§ **TASK INSTRUCTIONS**: Among the entries below, find the lines with the word "Optimize" and return them.
★ ★ ★ ★ ★ ★ ★
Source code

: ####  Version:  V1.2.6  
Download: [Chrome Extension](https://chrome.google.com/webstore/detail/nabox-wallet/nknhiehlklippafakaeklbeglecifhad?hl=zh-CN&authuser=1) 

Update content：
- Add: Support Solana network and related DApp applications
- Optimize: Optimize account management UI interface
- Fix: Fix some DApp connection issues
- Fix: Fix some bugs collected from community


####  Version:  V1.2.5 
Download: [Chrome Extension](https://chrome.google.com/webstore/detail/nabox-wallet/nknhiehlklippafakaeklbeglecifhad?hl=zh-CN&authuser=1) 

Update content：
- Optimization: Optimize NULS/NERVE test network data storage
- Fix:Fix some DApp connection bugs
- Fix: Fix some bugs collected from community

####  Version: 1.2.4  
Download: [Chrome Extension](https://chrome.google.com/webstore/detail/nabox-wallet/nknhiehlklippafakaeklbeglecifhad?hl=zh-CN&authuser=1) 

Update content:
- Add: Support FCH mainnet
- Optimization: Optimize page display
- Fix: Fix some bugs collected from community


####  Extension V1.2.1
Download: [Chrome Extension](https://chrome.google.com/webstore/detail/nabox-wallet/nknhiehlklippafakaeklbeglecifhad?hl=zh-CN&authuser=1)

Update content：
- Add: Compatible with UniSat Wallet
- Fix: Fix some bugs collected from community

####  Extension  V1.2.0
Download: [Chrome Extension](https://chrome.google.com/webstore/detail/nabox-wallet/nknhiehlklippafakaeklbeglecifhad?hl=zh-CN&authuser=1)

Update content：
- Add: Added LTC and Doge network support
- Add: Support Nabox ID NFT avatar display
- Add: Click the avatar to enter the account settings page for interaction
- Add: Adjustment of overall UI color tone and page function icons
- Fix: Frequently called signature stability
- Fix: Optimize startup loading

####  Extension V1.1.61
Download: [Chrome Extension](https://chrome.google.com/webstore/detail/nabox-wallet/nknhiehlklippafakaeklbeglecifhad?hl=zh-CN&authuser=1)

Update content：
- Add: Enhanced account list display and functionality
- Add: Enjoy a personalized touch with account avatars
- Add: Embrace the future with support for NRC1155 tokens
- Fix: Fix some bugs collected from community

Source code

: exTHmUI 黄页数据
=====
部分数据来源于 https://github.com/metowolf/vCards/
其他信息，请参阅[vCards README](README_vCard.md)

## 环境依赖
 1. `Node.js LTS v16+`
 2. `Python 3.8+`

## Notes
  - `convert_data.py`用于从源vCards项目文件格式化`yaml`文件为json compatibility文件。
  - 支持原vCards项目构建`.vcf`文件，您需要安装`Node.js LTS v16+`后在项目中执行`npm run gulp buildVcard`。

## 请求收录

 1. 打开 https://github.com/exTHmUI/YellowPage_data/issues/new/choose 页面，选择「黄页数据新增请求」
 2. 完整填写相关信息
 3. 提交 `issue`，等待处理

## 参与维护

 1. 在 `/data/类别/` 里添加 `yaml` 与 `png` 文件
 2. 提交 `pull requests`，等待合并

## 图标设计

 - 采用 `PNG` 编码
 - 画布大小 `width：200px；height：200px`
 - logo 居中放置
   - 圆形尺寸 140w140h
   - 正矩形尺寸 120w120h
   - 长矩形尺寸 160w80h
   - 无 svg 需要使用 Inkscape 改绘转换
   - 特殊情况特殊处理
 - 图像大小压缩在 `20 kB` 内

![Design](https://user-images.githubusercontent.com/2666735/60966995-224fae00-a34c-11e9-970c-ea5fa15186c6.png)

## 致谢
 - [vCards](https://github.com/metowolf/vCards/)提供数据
★ ★ ★ ★ ★ ★ ★
§ **WRITTEN ANSWER**:
- Optimize: Optimize account management UI interface
- Optimization: Optimize NULS/NERVE test network data storage
- Optimization: Optimize page display
- Fix: Optimize startup loading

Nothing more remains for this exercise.